REGION (jal). Weihnachten. Da nimmt man sich eigentlich schon immer vor, innezuhalten, auf das vergangene Jahr zu blicken und dankbar für das zu sein, was man hat. Doch bis vor ein paar Jahren fiel das unserem Autor gar nicht so leicht. Das hat sich in diesen Zeiten geändert. Besinnliche Gedanken aus der OL-Redaktion zu Heiligabend.

Ich glaube, mein Rekord liegt bei Mai. Das war der frühste Zeitpunkt, an dem ich jemals ein Weihnachtsgeschenk gekauft habe. Es war ein Messerset aus Solingen. Aus irgendeinem Grund lieben meine Eltern diese altmodischen Brotzeitmesser, die früher die Scherenschleifer an der Haustür verkauft haben. Solche Messer sind heute gar nicht mehr leicht zu bekommen, sie sind aus der Mode. Also schlug ich zu, als ich eines Frühlingstages ein ganzes Set davon online fand – im unumstößlichen Wissen daran, dass sich meine Eltern sieben Monate später total darüber freuen würden.

Weihnachten ohne Geschenke, damit könnte ich nichts anfangen. Ich bin aber mittlerweile in einem Alter angekommen, in dem mir das Schenken mehr Spaß macht als das Beschenktzuwerden. Menschen, die ich wirklich mag, eine echte Freude zu machen, sie zu überraschen – darauf kommt es in diesen Tagen für mich an. Ich finde nichts trauriger als Leute, die Sätze sagen wie, „wir schenken uns nichts“, oder „was wir brauchen, kaufen wir uns selbst“. Beim Schenken geht es für mich nicht darum, etwas Brauchbares oder besonders Teures zu ergattern – sondern die eine Sache zu finden, über die sich der Beschenkte wirklich von ganzem Herzen freut. Das kann mal die hochwertige Kaffeemaschine sein, es kann aber genauso gut die etwas kitschige Holzspieluhr in Orgelform sein, die leise „Stille Nacht, heilige Nacht“ vor sich hin klimpert. Erlaubt, oder besser gesucht ist das, was dem Gegenüber gefällt.
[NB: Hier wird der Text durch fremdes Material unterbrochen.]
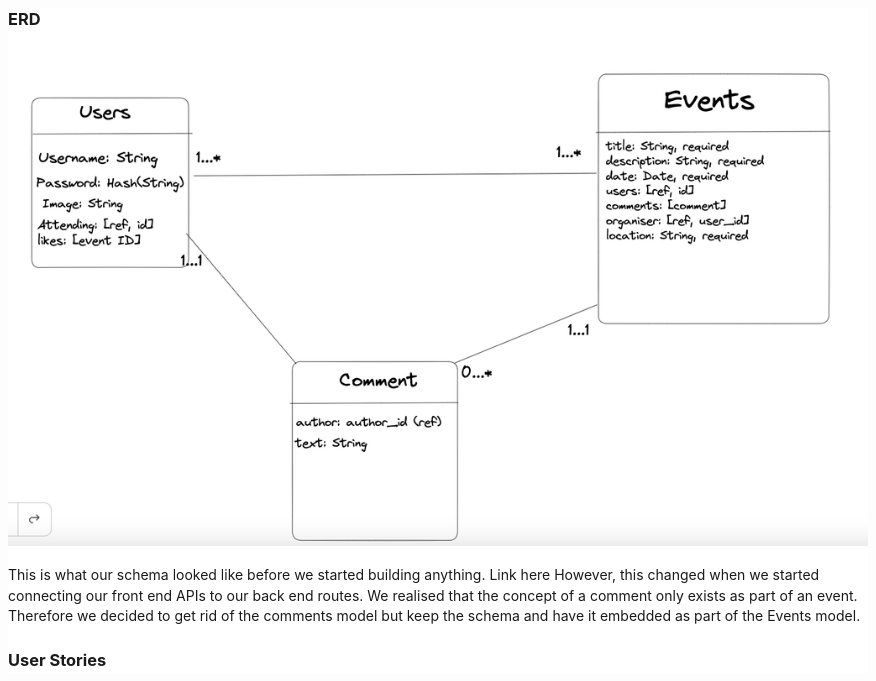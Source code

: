 ### ERD

![ERDs](ERDs.png)

This is what our schema looked like before we started building anything.
Link here
However, this changed when we started connecting our front end APIs to our back end routes. We realised that the concept of a comment only exists as part of an event. Therefore we decided to get rid of the comments model but keep the schema and have it embedded as part of the Events model.

### User Stories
Sie merken also schon, mir geht es nicht darum, den Konsum an Weihnachten zu verteufeln. Bräuche und Sitten haben sich immer schon geändert. In der Bibel ist nichts von einem Weihnachtsbaum zu lesen, von Adventskranz und dem 24. Dezember als Datum erst recht nicht. Das kam alles später.
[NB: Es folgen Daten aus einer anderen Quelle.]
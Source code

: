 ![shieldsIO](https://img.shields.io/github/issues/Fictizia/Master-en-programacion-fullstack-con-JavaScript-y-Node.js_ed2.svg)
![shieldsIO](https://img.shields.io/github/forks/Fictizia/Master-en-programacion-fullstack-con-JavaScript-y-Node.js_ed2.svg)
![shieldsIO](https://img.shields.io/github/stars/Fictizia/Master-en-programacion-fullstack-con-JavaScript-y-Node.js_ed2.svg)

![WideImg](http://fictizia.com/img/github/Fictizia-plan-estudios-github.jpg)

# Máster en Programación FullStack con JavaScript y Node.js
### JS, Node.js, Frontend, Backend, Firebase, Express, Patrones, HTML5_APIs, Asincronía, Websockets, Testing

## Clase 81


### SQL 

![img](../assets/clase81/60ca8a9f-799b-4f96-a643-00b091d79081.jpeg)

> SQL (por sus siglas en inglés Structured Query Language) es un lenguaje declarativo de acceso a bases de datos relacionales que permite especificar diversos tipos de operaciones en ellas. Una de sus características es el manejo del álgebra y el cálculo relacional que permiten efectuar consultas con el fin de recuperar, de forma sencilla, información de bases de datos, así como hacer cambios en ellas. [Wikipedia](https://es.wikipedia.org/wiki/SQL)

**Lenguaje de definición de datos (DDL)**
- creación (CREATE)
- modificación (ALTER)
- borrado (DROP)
Zwischen Krisenmodus und Konsum

Auch wenn ich an Weihnachten also keine tiefreligiösen Gefühle hege, so bedeutet mir das Fest dennoch viel. Nicht nur des Schenkens wegen, sondern auch wegen der guten Möglichkeit, auf das vergangene Jahr zurückzublicken. Das viel beschworene Innehalten, das Denken an all das Leid in der Welt, was es abseits der bunten Weihnachtsbäume und Lichterketten gibt, fand ich aber immer ziemlich abstrakt. Es fiel mir daher auch alles andere als leicht.

Das, so merke ich, hat sich geändert.

Krisenmodus ist das Wort des Jahres geworden. Auch wenn ich das Wort etwas schlicht und alles andere als außergewöhnlich finde, so passt es doch absolut auf dieses Jahr. Rekordinflation, der anhaltende Angriffskrieg gegen die Ukraine und die damit verbundene Zeitenwende, Angst vor explodierenden Heizkosten – und dann auch noch Krieg in Nahost. Krisen und Kriege gab es auch in anderen Jahren viele auf der Welt. Aber sie sind für uns Menschen in Mitteleuropa massiv realer geworden, haben sich in unser Bewusstsein gedrängt.

Mit dieser Entwicklung ist auch die weihnachtliche Bitte um Frieden in Welt für mich von der frommen Gutmenschen-Floskel, die man halt so dahinsagt, zum realen Wunsch geworden, den ich nun viel besser verstehen kann.

Vielleicht liegt auch deshalb in diesem Jahr neben all den ausgefallenen und für mich dazugehörenden Konsum-Kleinigkeiten ein besonderes Kuvert unter unserem Weihnachtsbaum. Inhalt: Die Urkunde über eine im Namen des Beschenkten getätigte Spende an Ärzte ohne Grenzen. Ich bin mir sogar sicher, dass ich damit etwas Gutes tue und sich der Adressat des Geschenks mindestens darüber genauso freuen wird, wie ich.

Die gesamte OL-Redaktion wünscht Ihnen und Ihren Familien, liebe Leserinnen und Leser, ein frohes und besinnliches Weihnachtsfest.